Dataset entries:
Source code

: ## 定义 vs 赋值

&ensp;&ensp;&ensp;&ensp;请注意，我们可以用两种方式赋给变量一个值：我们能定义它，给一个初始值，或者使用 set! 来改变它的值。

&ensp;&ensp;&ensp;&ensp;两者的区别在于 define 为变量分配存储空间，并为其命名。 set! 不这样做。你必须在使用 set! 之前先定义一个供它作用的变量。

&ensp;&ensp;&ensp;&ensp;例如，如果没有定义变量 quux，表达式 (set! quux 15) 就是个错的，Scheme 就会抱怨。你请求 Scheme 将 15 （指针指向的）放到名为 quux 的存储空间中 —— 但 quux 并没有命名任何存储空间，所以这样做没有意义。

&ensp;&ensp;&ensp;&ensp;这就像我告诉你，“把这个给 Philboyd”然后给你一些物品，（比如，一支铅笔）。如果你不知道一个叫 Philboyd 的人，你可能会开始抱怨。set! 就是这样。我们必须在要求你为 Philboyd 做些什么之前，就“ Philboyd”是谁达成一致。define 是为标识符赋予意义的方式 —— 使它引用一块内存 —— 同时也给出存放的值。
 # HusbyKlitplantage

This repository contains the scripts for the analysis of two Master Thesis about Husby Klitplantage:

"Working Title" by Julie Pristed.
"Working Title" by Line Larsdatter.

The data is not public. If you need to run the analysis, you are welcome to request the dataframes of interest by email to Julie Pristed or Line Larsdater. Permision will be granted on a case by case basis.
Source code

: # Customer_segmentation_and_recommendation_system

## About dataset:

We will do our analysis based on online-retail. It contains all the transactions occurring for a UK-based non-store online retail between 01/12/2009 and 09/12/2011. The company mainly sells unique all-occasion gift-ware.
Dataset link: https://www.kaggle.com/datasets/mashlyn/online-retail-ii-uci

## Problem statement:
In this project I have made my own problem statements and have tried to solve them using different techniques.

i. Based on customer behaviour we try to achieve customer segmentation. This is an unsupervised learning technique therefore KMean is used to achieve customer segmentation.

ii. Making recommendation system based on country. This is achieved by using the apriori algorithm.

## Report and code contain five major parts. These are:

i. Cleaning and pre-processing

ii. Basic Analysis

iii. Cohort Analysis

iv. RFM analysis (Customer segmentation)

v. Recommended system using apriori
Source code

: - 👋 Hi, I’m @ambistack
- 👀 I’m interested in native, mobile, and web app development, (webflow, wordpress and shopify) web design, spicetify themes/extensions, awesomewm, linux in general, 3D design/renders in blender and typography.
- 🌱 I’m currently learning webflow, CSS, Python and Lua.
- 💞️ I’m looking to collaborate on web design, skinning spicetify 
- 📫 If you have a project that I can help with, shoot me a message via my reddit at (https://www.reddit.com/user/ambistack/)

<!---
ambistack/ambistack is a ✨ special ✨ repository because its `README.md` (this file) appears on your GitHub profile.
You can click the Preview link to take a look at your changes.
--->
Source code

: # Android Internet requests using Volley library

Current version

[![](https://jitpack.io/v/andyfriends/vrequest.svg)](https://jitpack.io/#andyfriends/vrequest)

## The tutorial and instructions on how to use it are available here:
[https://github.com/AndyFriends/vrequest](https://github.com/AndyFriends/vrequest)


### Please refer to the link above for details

- Assignment -
A word-for-word restatement of every record above is expected.

- Exercise solution -
Source code

: ## 定义 vs 赋值

&ensp;&ensp;&ensp;&ensp;请注意，我们可以用两种方式赋给变量一个值：我们能定义它，给一个初始值，或者使用 set! 来改变它的值。

&ensp;&ensp;&ensp;&ensp;两者的区别在于 define 为变量分配存储空间，并为其命名。 set! 不这样做。你必须在使用 set! 之前先定义一个供它作用的变量。

&ensp;&ensp;&ensp;&ensp;例如，如果没有定义变量 quux，表达式 (set! quux 15) 就是个错的，Scheme 就会抱怨。你请求 Scheme 将 15 （指针指向的）放到名为 quux 的存储空间中 —— 但 quux 并没有命名任何存储空间，所以这样做没有意义。

&ensp;&ensp;&ensp;&ensp;这就像我告诉你，“把这个给 Philboyd”然后给你一些物品，（比如，一支铅笔）。如果你不知道一个叫 Philboyd 的人，你可能会开始抱怨。set! 就是这样。我们必须在要求你为 Philboyd 做些什么之前，就“ Philboyd”是谁达成一致。define 是为标识符赋予意义的方式 —— 使它引用一块内存 —— 同时也给出存放的值。
 # HusbyKlitplantage

This repository contains the scripts for the analysis of two Master Thesis about Husby Klitplantage:

"Working Title" by Julie Pristed.
"Working Title" by Line Larsdatter.

The data is not public. If you need to run the analysis, you are welcome to request the dataframes of interest by email to Julie Pristed or Line Larsdater. Permision will be granted on a case by case basis.
Source code

: # Customer_segmentation_and_recommendation_system

## About dataset:

We will do our analysis based on online-retail. It contains all the transactions occurring for a UK-based non-store online retail between 01/12/2009 and 09/12/2011. The company mainly sells unique all-occasion gift-ware.
Dataset link: https://www.kaggle.com/datasets/mashlyn/online-retail-ii-uci

## Problem statement:
In this project I have made my own problem statements and have tried to solve them using different techniques.

i. Based on customer behaviour we try to achieve customer segmentation. This is an unsupervised learning technique therefore KMean is used to achieve customer segmentation.

ii. Making recommendation system based on country. This is achieved by using the apriori algorithm.

## Report and code contain five major parts. These are:

i. Cleaning and pre-processing

ii. Basic Analysis

iii. Cohort Analysis

iv. RFM analysis (Customer segmentation)

v. Recommended system using apriori
Source code

: - 👋 Hi, I’m @ambistack
- 👀 I’m interested in native, mobile, and web app development, (webflow, wordpress and shopify) web design, spicetify themes/extensions, awesomewm, linux in general, 3D design/renders in blender and typography.
- 🌱 I’m currently learning webflow, CSS, Python and Lua.
- 💞️ I’m looking to collaborate on web design, skinning spicetify 
- 📫 If you have a project that I can help with, shoot me a message via my reddit at (https://www.reddit.com/user/ambistack/)

<!---
ambistack/ambistack is a ✨ special ✨ repository because its `README.md` (this file) appears on your GitHub profile.
You can click the Preview link to take a look at your changes.
--->
Source code

: # Android Internet requests using Volley library

Current version

[![](https://jitpack.io/v/andyfriends/vrequest.svg)](https://jitpack.io/#andyfriends/vrequest)

## The tutorial and instructions on how to use it are available here:
[https://github.com/AndyFriends/vrequest](https://github.com/AndyFriends/vrequest)


### Please refer to the link above for details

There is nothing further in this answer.